- **WHAT THE EXERCISE ASKS**: Please copy the last part of the entries exactly: the line that has "More formally, a" and every line up to and including the end, nothing more.

- **RECORDS TO PROCESS**:
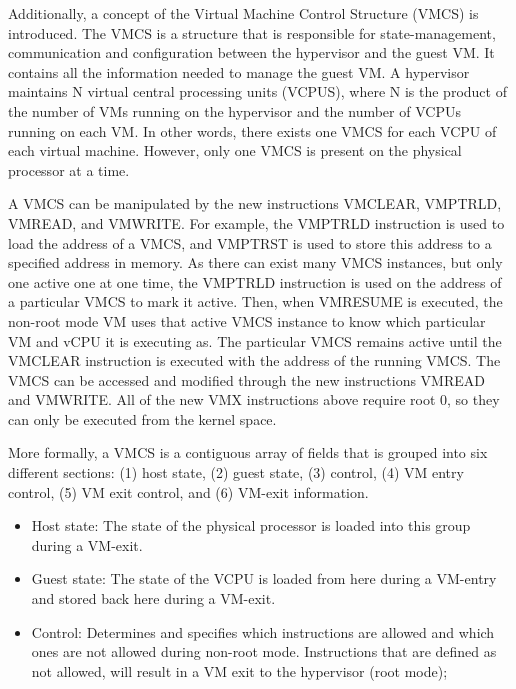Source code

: \documentclass{report}
\begin{document}
\begin{spacing}{1.5}
{\large
Additionally, a concept of the Virtual Machine Control Structure (VMCS) is introduced. The VMCS is a structure that is responsible for state-management, communication and configuration between the hypervisor and the guest VM. It contains all the information needed to manage the guest VM. A hypervisor maintains N virtual central processing units (VCPUS), where N is the product of the number of VMs running on the hypervisor and the number of VCPUs running on each VM. In other words, there exists one VMCS for each VCPU of each virtual machine. However, only one VMCS is present on the physical processor at a time. 
\newline
}

{\large
A VMCS can be manipulated by the new instructions VMCLEAR, VMPTRLD, VMREAD, and VMWRITE. For example, the VMPTRLD instruction is used to load the address of a VMCS, and VMPTRST is used to store this address to a specified address in memory. As there can exist many VMCS instances, but only one active one at one time, the VMPTRLD instruction is used on the address of a particular VMCS to mark it active. Then, when VMRESUME is executed, the non-root mode VM uses that active VMCS instance to know which particular VM and vCPU it is executing as. The particular VMCS remains active until the VMCLEAR instruction is executed with the address of the running VMCS. The VMCS can be accessed and modified through the new instructions VMREAD and VMWRITE. All of the new VMX instructions above require root 0, so they can only be executed from the kernel space.

More formally, a VMCS is a contiguous array of fields that is grouped into six different sections: (1) host state, (2) guest state, (3) control, (4) VM entry control, (5) VM exit control, and (6) VM-exit information.
\newline
}

{\large
\begin{itemize}
    \item Host state: The state of the physical processor is loaded into this group during a VM-exit.

    \item Guest state: The state of the VCPU is loaded from here during a VM-entry and stored back here during a VM-exit.

    \item Control: Determines and specifies which instructions are allowed and which ones are not allowed during non-root mode. Instructions that are defined as not allowed, will result in a VM exit to the hypervisor (root mode);


\end{itemize}}
\end{spacing}
\end{document}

- **SOLUTION**:
More formally, a VMCS is a contiguous array of fields that is grouped into six different sections: (1) host state, (2) guest state, (3) control, (4) VM entry control, (5) VM exit control, and (6) VM-exit information.
\newline
}

{\large
\begin{itemize}
    \item Host state: The state of the physical processor is loaded into this group during a VM-exit.

    \item Guest state: The state of the VCPU is loaded from here during a VM-entry and stored back here during a VM-exit.

    \item Control: Determines and specifies which instructions are allowed and which ones are not allowed during non-root mode. Instructions that are defined as not allowed, will result in a VM exit to the hypervisor (root mode);


\end{itemize}}
\end{spacing}
\end{document}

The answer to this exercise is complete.